Flooding leaves raw sewage in basements, frustrated Crystal Lake residents
CRYSTAL LAKE – Michelle Coss is not a mathematician, but she’s pretty sure the city’s equation does not add up when it comes to flooding.
“I’ve been told about 100-year floods three times in the last 10 years,” the North Shore Drive resident said. “Unless I’m misunderstanding something, how old am I here?”
Not 300 years old, which is why Coss and her neighbors along the 800 block of North Shore Drive in Crystal Lake are frustrated and left wondering why they had inches of raw sewage in their basements and crawlspaces from the June 26 storms when the city installed a culvert in the fall to ease the flooding problems.
For Margaret Moore, the recent flooding resulted in 7 inches of raw sewage in her basement and already more than $5,000 in out-of-pocket costs. Robin Reed also lost furniture and items in her basement.
Michael Thinnes had it as bad as anyone, losing all of his recent renovations including new drywall and the crib, clothes and toys for his 3-month-old. He also was left with black stains on floors and walls from sewage water that filled his basement and reached up the staircase.
Thinnes already is facing $20,000 in damage and has a dumpster full of unusable belongings in his driveway.
Compounding the problem is the inability for the North Shore Drive residents to receive insurance. The private companies said that because sewage water damaged the property, it was a city issue, and residents have not yet heard back from city officials on whether city insurance will provide coverage.
“We understand our surroundings and we know it’s hit everybody hard everywhere, but it is getting progressively worse here when the city said it would get better,” Thinnes said. “At least declare us a floodplain so we can get flood insurance.”
Jim Moore, fire chief and emergency manager for Crystal Lake, said the city reviews all claims submitted and forwards them to the insurance company before responding.
Moore also said the city knows of 81 properties that had water damage, and inspectors have been collecting information in hopes of obtaining Federal Emergency Management Agency assistance.
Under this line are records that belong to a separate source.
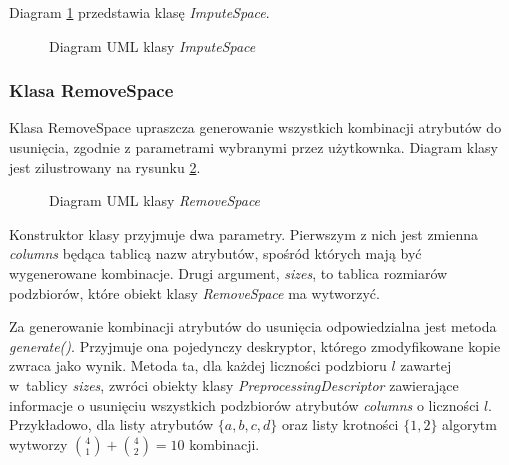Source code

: \documentclass[../thesis.tex]{subfiles}
\begin{document}
Diagram \ref{proj:diagram_impute_space} przedstawia klasę \emph{ImputeSpace}.

\begin{figure}[h]
\centering
{}
\caption{Diagram UML klasy \emph{ImputeSpace}}
\label{proj:diagram_impute_space}
\end{figure}

\subsubsection{Klasa RemoveSpace}

Klasa RemoveSpace upraszcza generowanie wszystkich kombinacji atrybutów do usunięcia, zgodnie z parametrami wybranymi przez użytkownka. Diagram klasy jest zilustrowany na rysunku \ref{proj:diagram_remove_space}.

\begin{figure}[h]
\centering
{}
\caption{Diagram UML klasy \emph{RemoveSpace}}
\label{proj:diagram_remove_space}
\end{figure}

Konstruktor klasy przyjmuje dwa parametry. Pierwszym z nich jest zmienna \emph{columns} będąca tablicą nazw atrybutów, spośród których mają być wygenerowane kombinacje. Drugi argument, \emph{sizes}, to tablica rozmiarów podzbiorów, które obiekt klasy \emph{RemoveSpace} ma wytworzyć.

Za generowanie kombinacji atrybutów do usunięcia odpowiedzialna jest metoda \emph{generate()}. Przyjmuje ona pojedynczy deskryptor, którego zmodyfikowane kopie zwraca jako wynik. Metoda ta, dla każdej liczności podzbioru $l$ zawartej w~tablicy \emph{sizes}, zwróci obiekty klasy \emph{PreprocessingDescriptor} zawierające informacje o usunięciu wszystkich podzbiorów atrybutów \emph{columns} o liczności $l$. Przykładowo, dla listy atrybutów $\{a, b, c, d\}$ oraz listy krotności $\{1, 2\}$ algorytm wytworzy ${4 \choose 1} + {4 \choose 2} = 10$ kombinacji. 
\end{document}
The process can be lengthy because the county must collect information from all communities before sending it on to the state, which then forwards it to the federal government.
“There is no timetable, but the sooner we submit it, the better,” he said, adding that it could take more than 60 days. “The impact to our residents is what we’re concerned about.”
Thinnes, who also serves as president of the Lake Street Beach Association, said the group of residents near the lake were considering a class-action lawsuit against the city to force change, though it is not the desired outcome.
Residents are convinced flooding problems are caused by a faulty sewer system and any improvements the city has pursued have mitigated flooding on nearby roads while making it worse for homes.